Provided entries:
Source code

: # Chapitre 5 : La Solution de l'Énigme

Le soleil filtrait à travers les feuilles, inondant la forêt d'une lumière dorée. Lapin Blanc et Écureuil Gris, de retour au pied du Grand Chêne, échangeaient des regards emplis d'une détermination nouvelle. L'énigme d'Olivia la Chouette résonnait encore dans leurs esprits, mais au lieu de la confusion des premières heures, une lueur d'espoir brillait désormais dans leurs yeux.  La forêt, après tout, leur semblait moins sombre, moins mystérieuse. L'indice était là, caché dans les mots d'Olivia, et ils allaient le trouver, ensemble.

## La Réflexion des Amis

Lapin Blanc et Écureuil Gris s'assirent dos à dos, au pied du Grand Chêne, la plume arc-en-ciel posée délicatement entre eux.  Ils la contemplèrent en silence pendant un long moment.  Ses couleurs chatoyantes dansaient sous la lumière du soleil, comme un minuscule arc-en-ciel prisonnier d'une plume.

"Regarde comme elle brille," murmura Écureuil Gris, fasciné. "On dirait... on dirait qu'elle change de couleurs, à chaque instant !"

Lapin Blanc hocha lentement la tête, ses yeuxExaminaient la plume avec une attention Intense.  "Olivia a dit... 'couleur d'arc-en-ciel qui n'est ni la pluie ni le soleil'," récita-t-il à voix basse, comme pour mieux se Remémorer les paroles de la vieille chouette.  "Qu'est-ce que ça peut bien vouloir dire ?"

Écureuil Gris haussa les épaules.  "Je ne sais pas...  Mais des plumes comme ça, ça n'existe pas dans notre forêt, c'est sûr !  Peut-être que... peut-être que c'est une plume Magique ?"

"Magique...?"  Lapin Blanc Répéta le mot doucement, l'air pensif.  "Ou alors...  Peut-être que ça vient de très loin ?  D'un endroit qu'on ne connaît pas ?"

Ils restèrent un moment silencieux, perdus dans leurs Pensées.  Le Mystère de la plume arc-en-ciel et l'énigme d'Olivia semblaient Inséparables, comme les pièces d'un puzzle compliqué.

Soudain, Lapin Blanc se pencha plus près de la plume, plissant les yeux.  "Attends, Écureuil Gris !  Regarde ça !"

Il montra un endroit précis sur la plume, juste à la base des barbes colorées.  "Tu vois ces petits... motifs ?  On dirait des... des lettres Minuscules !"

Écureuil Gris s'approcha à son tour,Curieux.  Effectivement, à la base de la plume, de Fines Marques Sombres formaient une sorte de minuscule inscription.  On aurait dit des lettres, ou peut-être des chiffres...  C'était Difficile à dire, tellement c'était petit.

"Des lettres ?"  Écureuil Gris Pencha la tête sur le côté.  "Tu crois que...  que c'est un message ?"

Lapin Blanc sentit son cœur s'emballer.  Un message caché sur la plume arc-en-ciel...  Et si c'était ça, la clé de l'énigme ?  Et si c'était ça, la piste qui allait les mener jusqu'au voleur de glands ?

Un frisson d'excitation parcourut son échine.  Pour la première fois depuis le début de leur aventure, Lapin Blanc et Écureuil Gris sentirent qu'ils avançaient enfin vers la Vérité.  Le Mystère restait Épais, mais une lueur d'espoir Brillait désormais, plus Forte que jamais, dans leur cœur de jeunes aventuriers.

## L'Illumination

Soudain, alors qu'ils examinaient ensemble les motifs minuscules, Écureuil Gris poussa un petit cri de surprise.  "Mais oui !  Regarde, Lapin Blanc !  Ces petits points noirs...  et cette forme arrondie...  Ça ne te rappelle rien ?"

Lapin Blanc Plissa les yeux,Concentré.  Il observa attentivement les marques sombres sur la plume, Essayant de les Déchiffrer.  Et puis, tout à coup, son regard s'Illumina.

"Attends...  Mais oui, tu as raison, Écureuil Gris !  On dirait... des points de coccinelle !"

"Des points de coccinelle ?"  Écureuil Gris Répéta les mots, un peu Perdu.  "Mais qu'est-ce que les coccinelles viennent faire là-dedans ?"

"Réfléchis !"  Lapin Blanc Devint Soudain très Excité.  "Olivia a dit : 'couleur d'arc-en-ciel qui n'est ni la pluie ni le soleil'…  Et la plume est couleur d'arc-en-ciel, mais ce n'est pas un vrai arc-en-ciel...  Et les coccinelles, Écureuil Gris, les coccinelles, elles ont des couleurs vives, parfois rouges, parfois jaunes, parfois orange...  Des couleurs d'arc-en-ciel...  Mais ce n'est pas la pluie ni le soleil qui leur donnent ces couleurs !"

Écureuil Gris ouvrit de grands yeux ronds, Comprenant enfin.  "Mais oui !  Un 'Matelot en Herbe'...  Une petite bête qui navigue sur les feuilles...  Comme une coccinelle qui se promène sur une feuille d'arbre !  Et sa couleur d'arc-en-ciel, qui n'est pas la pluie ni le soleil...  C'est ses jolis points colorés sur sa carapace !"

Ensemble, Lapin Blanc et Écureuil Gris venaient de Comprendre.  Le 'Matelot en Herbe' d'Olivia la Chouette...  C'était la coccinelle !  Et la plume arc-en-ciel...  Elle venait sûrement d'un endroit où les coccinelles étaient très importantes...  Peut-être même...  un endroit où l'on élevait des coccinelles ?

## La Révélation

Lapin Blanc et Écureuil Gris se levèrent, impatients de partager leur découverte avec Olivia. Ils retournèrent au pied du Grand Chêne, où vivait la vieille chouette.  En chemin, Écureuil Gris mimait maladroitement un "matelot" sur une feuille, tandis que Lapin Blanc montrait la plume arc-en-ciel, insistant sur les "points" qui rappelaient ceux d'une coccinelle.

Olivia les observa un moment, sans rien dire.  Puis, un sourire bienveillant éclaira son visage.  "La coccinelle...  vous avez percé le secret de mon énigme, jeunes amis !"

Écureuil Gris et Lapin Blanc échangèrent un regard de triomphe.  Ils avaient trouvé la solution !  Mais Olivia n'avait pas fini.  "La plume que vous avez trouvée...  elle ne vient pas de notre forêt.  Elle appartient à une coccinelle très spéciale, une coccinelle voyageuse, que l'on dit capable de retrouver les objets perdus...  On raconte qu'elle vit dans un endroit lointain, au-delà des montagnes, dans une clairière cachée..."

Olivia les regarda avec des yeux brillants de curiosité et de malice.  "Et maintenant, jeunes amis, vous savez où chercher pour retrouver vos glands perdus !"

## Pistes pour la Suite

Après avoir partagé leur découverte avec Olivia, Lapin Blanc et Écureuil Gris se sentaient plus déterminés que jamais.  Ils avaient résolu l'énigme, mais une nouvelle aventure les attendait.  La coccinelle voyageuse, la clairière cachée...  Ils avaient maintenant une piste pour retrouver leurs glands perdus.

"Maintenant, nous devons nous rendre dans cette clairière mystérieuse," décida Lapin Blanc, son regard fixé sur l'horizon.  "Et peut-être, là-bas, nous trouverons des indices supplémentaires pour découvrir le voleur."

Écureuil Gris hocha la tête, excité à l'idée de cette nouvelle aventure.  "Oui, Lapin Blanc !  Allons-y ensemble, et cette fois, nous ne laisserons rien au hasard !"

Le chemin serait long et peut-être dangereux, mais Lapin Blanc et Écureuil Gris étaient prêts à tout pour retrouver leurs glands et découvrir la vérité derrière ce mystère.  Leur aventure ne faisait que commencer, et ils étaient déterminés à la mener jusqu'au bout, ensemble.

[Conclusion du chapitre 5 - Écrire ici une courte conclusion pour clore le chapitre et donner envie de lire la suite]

Work required: With nothing added or dropped, write out every entry.

Answer space:
Source code

: # Chapitre 5 : La Solution de l'Énigme

Le soleil filtrait à travers les feuilles, inondant la forêt d'une lumière dorée. Lapin Blanc et Écureuil Gris, de retour au pied du Grand Chêne, échangeaient des regards emplis d'une détermination nouvelle. L'énigme d'Olivia la Chouette résonnait encore dans leurs esprits, mais au lieu de la confusion des premières heures, une lueur d'espoir brillait désormais dans leurs yeux.  La forêt, après tout, leur semblait moins sombre, moins mystérieuse. L'indice était là, caché dans les mots d'Olivia, et ils allaient le trouver, ensemble.

## La Réflexion des Amis

Lapin Blanc et Écureuil Gris s'assirent dos à dos, au pied du Grand Chêne, la plume arc-en-ciel posée délicatement entre eux.  Ils la contemplèrent en silence pendant un long moment.  Ses couleurs chatoyantes dansaient sous la lumière du soleil, comme un minuscule arc-en-ciel prisonnier d'une plume.

"Regarde comme elle brille," murmura Écureuil Gris, fasciné. "On dirait... on dirait qu'elle change de couleurs, à chaque instant !"

Lapin Blanc hocha lentement la tête, ses yeuxExaminaient la plume avec une attention Intense.  "Olivia a dit... 'couleur d'arc-en-ciel qui n'est ni la pluie ni le soleil'," récita-t-il à voix basse, comme pour mieux se Remémorer les paroles de la vieille chouette.  "Qu'est-ce que ça peut bien vouloir dire ?"

Écureuil Gris haussa les épaules.  "Je ne sais pas...  Mais des plumes comme ça, ça n'existe pas dans notre forêt, c'est sûr !  Peut-être que... peut-être que c'est une plume Magique ?"

"Magique...?"  Lapin Blanc Répéta le mot doucement, l'air pensif.  "Ou alors...  Peut-être que ça vient de très loin ?  D'un endroit qu'on ne connaît pas ?"

Ils restèrent un moment silencieux, perdus dans leurs Pensées.  Le Mystère de la plume arc-en-ciel et l'énigme d'Olivia semblaient Inséparables, comme les pièces d'un puzzle compliqué.

Soudain, Lapin Blanc se pencha plus près de la plume, plissant les yeux.  "Attends, Écureuil Gris !  Regarde ça !"

Il montra un endroit précis sur la plume, juste à la base des barbes colorées.  "Tu vois ces petits... motifs ?  On dirait des... des lettres Minuscules !"

Écureuil Gris s'approcha à son tour,Curieux.  Effectivement, à la base de la plume, de Fines Marques Sombres formaient une sorte de minuscule inscription.  On aurait dit des lettres, ou peut-être des chiffres...  C'était Difficile à dire, tellement c'était petit.

"Des lettres ?"  Écureuil Gris Pencha la tête sur le côté.  "Tu crois que...  que c'est un message ?"

Lapin Blanc sentit son cœur s'emballer.  Un message caché sur la plume arc-en-ciel...  Et si c'était ça, la clé de l'énigme ?  Et si c'était ça, la piste qui allait les mener jusqu'au voleur de glands ?

Un frisson d'excitation parcourut son échine.  Pour la première fois depuis le début de leur aventure, Lapin Blanc et Écureuil Gris sentirent qu'ils avançaient enfin vers la Vérité.  Le Mystère restait Épais, mais une lueur d'espoir Brillait désormais, plus Forte que jamais, dans leur cœur de jeunes aventuriers.

## L'Illumination

Soudain, alors qu'ils examinaient ensemble les motifs minuscules, Écureuil Gris poussa un petit cri de surprise.  "Mais oui !  Regarde, Lapin Blanc !  Ces petits points noirs...  et cette forme arrondie...  Ça ne te rappelle rien ?"

Lapin Blanc Plissa les yeux,Concentré.  Il observa attentivement les marques sombres sur la plume, Essayant de les Déchiffrer.  Et puis, tout à coup, son regard s'Illumina.

"Attends...  Mais oui, tu as raison, Écureuil Gris !  On dirait... des points de coccinelle !"

"Des points de coccinelle ?"  Écureuil Gris Répéta les mots, un peu Perdu.  "Mais qu'est-ce que les coccinelles viennent faire là-dedans ?"

"Réfléchis !"  Lapin Blanc Devint Soudain très Excité.  "Olivia a dit : 'couleur d'arc-en-ciel qui n'est ni la pluie ni le soleil'…  Et la plume est couleur d'arc-en-ciel, mais ce n'est pas un vrai arc-en-ciel...  Et les coccinelles, Écureuil Gris, les coccinelles, elles ont des couleurs vives, parfois rouges, parfois jaunes, parfois orange...  Des couleurs d'arc-en-ciel...  Mais ce n'est pas la pluie ni le soleil qui leur donnent ces couleurs !"

Écureuil Gris ouvrit de grands yeux ronds, Comprenant enfin.  "Mais oui !  Un 'Matelot en Herbe'...  Une petite bête qui navigue sur les feuilles...  Comme une coccinelle qui se promène sur une feuille d'arbre !  Et sa couleur d'arc-en-ciel, qui n'est pas la pluie ni le soleil...  C'est ses jolis points colorés sur sa carapace !"

Ensemble, Lapin Blanc et Écureuil Gris venaient de Comprendre.  Le 'Matelot en Herbe' d'Olivia la Chouette...  C'était la coccinelle !  Et la plume arc-en-ciel...  Elle venait sûrement d'un endroit où les coccinelles étaient très importantes...  Peut-être même...  un endroit où l'on élevait des coccinelles ?

## La Révélation

Lapin Blanc et Écureuil Gris se levèrent, impatients de partager leur découverte avec Olivia. Ils retournèrent au pied du Grand Chêne, où vivait la vieille chouette.  En chemin, Écureuil Gris mimait maladroitement un "matelot" sur une feuille, tandis que Lapin Blanc montrait la plume arc-en-ciel, insistant sur les "points" qui rappelaient ceux d'une coccinelle.

Olivia les observa un moment, sans rien dire.  Puis, un sourire bienveillant éclaira son visage.  "La coccinelle...  vous avez percé le secret de mon énigme, jeunes amis !"

Écureuil Gris et Lapin Blanc échangèrent un regard de triomphe.  Ils avaient trouvé la solution !  Mais Olivia n'avait pas fini.  "La plume que vous avez trouvée...  elle ne vient pas de notre forêt.  Elle appartient à une coccinelle très spéciale, une coccinelle voyageuse, que l'on dit capable de retrouver les objets perdus...  On raconte qu'elle vit dans un endroit lointain, au-delà des montagnes, dans une clairière cachée..."

Olivia les regarda avec des yeux brillants de curiosité et de malice.  "Et maintenant, jeunes amis, vous savez où chercher pour retrouver vos glands perdus !"

## Pistes pour la Suite

Après avoir partagé leur découverte avec Olivia, Lapin Blanc et Écureuil Gris se sentaient plus déterminés que jamais.  Ils avaient résolu l'énigme, mais une nouvelle aventure les attendait.  La coccinelle voyageuse, la clairière cachée...  Ils avaient maintenant une piste pour retrouver leurs glands perdus.

"Maintenant, nous devons nous rendre dans cette clairière mystérieuse," décida Lapin Blanc, son regard fixé sur l'horizon.  "Et peut-être, là-bas, nous trouverons des indices supplémentaires pour découvrir le voleur."

Écureuil Gris hocha la tête, excité à l'idée de cette nouvelle aventure.  "Oui, Lapin Blanc !  Allons-y ensemble, et cette fois, nous ne laisserons rien au hasard !"

Le chemin serait long et peut-être dangereux, mais Lapin Blanc et Écureuil Gris étaient prêts à tout pour retrouver leurs glands et découvrir la vérité derrière ce mystère.  Leur aventure ne faisait que commencer, et ils étaient déterminés à la mener jusqu'au bout, ensemble.

[Conclusion du chapitre 5 - Écrire ici une courte conclusion pour clore le chapitre et donner envie de lire la suite]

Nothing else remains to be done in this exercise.